» Activity
In the entries below, find the line with "When creating a" and print exactly every line from there up to and including the line with "ORIGIN AND BACKGROUND", with no other lines.
(Given data begins)
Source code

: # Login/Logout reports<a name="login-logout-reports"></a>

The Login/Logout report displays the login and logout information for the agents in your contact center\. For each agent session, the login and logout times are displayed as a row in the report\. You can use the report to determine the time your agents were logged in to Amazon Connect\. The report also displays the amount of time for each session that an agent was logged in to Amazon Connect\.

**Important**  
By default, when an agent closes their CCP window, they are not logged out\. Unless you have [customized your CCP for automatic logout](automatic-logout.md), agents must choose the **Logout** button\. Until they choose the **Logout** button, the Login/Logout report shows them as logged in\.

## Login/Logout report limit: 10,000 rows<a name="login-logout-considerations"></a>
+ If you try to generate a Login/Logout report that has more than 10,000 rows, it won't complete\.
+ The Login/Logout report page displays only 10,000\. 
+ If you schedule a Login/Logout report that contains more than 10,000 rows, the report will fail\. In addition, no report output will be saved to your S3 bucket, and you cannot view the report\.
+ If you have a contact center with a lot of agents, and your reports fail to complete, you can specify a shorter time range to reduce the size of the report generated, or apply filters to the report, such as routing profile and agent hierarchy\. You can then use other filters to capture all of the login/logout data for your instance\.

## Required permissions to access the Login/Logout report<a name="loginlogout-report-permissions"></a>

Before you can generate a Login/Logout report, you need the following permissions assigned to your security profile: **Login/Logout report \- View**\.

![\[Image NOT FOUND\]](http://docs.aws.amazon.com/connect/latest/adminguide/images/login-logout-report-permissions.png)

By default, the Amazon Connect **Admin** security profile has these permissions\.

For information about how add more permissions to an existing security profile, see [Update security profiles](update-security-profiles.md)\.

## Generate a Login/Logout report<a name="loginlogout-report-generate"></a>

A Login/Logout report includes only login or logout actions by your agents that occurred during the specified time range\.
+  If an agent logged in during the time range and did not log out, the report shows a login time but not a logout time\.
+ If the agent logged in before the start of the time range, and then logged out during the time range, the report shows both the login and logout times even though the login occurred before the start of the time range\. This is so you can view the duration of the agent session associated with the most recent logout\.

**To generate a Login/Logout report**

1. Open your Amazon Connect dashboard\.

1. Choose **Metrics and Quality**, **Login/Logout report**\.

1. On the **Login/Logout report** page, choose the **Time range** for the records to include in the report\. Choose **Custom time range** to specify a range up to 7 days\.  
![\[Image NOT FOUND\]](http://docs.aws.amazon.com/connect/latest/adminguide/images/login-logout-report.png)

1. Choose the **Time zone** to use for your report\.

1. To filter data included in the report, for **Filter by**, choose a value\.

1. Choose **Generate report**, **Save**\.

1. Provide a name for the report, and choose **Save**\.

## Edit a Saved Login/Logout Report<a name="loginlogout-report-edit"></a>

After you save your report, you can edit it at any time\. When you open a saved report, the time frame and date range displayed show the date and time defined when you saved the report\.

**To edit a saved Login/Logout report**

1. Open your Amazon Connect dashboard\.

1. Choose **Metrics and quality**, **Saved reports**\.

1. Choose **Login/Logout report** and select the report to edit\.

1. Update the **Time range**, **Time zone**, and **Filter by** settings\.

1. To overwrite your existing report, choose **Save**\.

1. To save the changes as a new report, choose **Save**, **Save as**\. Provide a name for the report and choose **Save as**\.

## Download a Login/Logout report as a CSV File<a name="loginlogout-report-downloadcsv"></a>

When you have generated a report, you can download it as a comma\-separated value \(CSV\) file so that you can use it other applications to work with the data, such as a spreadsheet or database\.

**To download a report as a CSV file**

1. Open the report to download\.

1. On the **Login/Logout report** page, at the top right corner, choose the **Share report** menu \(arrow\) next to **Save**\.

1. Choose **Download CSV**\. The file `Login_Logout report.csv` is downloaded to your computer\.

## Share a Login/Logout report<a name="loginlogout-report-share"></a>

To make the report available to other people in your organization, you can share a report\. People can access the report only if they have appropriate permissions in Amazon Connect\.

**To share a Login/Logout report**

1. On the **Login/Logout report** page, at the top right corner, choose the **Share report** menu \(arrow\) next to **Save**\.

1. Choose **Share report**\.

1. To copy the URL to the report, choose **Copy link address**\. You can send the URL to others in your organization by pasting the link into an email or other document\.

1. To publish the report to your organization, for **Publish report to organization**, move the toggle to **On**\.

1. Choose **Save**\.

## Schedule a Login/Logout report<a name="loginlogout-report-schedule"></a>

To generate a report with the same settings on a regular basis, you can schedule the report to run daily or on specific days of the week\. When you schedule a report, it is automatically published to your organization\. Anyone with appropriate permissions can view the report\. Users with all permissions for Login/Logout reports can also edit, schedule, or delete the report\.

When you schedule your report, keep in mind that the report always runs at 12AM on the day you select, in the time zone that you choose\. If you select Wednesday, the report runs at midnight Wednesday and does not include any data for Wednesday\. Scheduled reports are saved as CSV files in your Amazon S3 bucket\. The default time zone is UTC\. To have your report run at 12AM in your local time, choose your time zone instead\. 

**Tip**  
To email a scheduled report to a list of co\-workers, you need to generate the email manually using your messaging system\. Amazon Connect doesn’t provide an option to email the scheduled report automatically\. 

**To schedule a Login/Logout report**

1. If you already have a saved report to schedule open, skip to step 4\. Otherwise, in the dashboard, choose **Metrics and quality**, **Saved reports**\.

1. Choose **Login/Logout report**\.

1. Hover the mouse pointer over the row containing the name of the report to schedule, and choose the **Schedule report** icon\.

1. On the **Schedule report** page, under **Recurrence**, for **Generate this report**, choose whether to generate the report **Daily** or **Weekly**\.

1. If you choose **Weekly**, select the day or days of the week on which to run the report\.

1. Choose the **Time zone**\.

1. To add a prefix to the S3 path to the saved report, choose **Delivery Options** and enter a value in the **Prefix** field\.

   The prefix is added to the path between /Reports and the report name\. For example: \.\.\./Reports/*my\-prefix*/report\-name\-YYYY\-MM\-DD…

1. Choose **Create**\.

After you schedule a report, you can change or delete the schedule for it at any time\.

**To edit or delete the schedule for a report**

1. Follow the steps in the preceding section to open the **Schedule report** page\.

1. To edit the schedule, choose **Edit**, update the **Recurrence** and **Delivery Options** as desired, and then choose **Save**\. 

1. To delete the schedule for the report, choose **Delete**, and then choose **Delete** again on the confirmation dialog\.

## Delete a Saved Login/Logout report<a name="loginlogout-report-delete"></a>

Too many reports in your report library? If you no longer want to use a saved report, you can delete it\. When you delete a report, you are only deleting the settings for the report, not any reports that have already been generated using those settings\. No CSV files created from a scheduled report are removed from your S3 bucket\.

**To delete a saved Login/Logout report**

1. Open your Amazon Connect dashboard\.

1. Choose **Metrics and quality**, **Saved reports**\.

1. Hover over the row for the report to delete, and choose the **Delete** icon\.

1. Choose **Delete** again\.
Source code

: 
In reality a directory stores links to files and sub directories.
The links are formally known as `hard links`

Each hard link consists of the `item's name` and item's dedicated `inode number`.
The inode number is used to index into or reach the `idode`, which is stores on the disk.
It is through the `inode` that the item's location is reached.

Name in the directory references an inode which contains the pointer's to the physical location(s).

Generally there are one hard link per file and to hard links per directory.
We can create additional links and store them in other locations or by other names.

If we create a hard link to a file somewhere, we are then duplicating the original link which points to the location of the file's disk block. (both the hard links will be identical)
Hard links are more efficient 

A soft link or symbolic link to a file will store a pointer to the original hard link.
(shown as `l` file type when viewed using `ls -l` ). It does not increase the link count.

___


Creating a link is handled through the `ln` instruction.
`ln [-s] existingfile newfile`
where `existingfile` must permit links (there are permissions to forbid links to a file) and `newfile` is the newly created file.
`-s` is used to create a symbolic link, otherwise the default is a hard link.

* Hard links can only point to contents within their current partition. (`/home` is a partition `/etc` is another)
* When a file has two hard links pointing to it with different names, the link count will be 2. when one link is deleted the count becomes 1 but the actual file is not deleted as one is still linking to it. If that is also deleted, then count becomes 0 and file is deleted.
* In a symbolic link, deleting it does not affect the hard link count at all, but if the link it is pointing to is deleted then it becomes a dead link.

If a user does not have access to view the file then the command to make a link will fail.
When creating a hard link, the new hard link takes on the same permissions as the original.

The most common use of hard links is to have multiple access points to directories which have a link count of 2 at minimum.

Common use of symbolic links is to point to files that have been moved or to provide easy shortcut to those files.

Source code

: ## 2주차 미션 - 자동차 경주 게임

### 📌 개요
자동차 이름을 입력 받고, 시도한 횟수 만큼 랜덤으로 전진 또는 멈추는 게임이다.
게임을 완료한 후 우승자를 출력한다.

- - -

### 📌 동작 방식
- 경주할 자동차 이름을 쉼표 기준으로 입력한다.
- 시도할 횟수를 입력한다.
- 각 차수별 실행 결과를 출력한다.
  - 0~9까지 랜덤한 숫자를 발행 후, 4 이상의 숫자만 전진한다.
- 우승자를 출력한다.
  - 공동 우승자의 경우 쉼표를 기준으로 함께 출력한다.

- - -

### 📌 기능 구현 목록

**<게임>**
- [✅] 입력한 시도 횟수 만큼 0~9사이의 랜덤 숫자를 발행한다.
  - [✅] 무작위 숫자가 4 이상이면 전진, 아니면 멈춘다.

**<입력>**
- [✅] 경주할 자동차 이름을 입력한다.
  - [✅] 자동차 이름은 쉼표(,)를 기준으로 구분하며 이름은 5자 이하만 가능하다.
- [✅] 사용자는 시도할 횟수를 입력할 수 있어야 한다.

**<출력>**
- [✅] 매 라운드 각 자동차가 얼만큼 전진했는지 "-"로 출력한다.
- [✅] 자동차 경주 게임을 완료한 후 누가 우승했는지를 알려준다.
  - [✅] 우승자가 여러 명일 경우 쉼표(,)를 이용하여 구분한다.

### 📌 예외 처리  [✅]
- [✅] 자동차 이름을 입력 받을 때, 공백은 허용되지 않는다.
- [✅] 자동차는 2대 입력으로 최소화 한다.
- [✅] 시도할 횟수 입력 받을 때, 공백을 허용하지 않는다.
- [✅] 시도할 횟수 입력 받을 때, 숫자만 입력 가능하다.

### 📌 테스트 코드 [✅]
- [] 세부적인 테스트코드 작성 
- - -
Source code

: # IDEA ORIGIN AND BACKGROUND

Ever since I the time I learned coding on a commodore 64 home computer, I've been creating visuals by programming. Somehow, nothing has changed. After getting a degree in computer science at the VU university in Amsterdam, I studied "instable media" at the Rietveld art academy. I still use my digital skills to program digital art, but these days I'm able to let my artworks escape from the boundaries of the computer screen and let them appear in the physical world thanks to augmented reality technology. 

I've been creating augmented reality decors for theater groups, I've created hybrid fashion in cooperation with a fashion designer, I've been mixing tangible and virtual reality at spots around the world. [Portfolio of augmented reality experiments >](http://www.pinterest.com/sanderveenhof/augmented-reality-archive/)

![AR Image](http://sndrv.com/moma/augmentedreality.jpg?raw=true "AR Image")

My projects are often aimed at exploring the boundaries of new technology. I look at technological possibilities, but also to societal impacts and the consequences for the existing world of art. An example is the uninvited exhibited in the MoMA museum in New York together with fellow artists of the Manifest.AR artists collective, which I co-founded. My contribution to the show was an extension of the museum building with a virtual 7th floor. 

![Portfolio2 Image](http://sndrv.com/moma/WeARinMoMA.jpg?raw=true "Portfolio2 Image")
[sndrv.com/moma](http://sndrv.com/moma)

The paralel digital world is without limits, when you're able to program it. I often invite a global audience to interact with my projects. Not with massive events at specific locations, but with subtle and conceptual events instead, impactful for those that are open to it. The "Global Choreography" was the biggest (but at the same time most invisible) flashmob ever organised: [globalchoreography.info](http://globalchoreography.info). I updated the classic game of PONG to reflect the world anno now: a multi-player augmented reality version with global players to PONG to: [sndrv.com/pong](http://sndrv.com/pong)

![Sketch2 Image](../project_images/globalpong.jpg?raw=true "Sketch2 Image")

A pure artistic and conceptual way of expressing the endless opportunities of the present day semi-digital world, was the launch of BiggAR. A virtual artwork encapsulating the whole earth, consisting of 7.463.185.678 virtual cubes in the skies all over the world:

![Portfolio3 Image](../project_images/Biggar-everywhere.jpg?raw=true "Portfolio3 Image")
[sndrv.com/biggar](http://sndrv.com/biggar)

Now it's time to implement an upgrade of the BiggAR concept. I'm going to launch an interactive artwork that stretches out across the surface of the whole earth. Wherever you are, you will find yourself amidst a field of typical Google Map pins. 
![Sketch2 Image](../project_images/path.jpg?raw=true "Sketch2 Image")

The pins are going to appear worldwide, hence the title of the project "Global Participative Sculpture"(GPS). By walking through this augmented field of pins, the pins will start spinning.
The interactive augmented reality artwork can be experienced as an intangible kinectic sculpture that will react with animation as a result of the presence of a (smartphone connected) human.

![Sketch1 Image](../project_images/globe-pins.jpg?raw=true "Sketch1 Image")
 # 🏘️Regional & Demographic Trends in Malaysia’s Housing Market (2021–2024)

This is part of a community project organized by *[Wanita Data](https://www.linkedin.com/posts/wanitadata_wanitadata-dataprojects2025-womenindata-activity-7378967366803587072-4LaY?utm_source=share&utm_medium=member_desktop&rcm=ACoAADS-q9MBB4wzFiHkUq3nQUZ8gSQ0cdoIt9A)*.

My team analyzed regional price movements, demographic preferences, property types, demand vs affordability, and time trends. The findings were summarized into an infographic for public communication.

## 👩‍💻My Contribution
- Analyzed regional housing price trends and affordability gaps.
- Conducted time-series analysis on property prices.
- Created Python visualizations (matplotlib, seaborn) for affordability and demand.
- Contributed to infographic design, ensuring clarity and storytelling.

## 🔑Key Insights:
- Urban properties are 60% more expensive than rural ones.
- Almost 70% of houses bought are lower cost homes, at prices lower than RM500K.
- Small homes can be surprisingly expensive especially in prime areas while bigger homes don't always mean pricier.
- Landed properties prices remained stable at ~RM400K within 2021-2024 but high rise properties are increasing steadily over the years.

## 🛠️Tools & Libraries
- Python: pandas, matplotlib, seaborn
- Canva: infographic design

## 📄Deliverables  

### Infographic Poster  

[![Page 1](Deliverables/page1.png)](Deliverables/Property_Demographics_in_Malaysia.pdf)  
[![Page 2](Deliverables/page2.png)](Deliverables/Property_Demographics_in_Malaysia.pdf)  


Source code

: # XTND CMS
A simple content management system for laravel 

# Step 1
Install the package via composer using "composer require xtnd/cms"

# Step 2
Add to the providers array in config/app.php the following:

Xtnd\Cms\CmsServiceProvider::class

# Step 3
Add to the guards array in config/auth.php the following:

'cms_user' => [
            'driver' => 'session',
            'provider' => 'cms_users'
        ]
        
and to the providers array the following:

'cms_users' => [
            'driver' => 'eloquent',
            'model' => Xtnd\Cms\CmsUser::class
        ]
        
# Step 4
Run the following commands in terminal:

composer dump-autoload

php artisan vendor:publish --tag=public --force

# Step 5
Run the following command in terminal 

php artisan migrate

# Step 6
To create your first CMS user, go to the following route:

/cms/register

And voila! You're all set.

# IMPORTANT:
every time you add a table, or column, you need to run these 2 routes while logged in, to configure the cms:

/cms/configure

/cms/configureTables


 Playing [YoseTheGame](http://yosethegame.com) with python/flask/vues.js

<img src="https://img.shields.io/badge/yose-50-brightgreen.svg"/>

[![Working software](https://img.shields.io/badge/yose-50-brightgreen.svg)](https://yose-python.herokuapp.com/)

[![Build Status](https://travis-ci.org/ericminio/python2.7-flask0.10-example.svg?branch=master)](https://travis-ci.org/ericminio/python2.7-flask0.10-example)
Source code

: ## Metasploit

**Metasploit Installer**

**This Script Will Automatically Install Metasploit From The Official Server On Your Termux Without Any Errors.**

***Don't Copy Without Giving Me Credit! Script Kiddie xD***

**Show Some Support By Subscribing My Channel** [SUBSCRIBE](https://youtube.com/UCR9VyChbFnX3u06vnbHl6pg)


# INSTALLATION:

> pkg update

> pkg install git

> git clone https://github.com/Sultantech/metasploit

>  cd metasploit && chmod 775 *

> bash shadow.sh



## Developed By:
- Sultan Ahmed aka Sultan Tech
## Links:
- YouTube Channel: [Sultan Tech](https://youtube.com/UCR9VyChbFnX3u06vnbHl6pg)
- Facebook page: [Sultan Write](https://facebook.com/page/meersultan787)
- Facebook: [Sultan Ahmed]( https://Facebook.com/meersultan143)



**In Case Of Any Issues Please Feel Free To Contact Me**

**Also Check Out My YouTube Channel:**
(Given data ends)
» Response to the exercise
When creating a hard link, the new hard link takes on the same permissions as the original.

The most common use of hard links is to have multiple access points to directories which have a link count of 2 at minimum.

Common use of symbolic links is to point to files that have been moved or to provide easy shortcut to those files.

Source code

: ## 2주차 미션 - 자동차 경주 게임

### 📌 개요
자동차 이름을 입력 받고, 시도한 횟수 만큼 랜덤으로 전진 또는 멈추는 게임이다.
게임을 완료한 후 우승자를 출력한다.

- - -

### 📌 동작 방식
- 경주할 자동차 이름을 쉼표 기준으로 입력한다.
- 시도할 횟수를 입력한다.
- 각 차수별 실행 결과를 출력한다.
  - 0~9까지 랜덤한 숫자를 발행 후, 4 이상의 숫자만 전진한다.
- 우승자를 출력한다.
  - 공동 우승자의 경우 쉼표를 기준으로 함께 출력한다.

- - -

### 📌 기능 구현 목록

**<게임>**
- [✅] 입력한 시도 횟수 만큼 0~9사이의 랜덤 숫자를 발행한다.
  - [✅] 무작위 숫자가 4 이상이면 전진, 아니면 멈춘다.

**<입력>**
- [✅] 경주할 자동차 이름을 입력한다.
  - [✅] 자동차 이름은 쉼표(,)를 기준으로 구분하며 이름은 5자 이하만 가능하다.
- [✅] 사용자는 시도할 횟수를 입력할 수 있어야 한다.

**<출력>**
- [✅] 매 라운드 각 자동차가 얼만큼 전진했는지 "-"로 출력한다.
- [✅] 자동차 경주 게임을 완료한 후 누가 우승했는지를 알려준다.
  - [✅] 우승자가 여러 명일 경우 쉼표(,)를 이용하여 구분한다.

### 📌 예외 처리  [✅]
- [✅] 자동차 이름을 입력 받을 때, 공백은 허용되지 않는다.
- [✅] 자동차는 2대 입력으로 최소화 한다.
- [✅] 시도할 횟수 입력 받을 때, 공백을 허용하지 않는다.
- [✅] 시도할 횟수 입력 받을 때, 숫자만 입력 가능하다.

### 📌 테스트 코드 [✅]
- [] 세부적인 테스트코드 작성 
- - -
Source code

: # IDEA ORIGIN AND BACKGROUND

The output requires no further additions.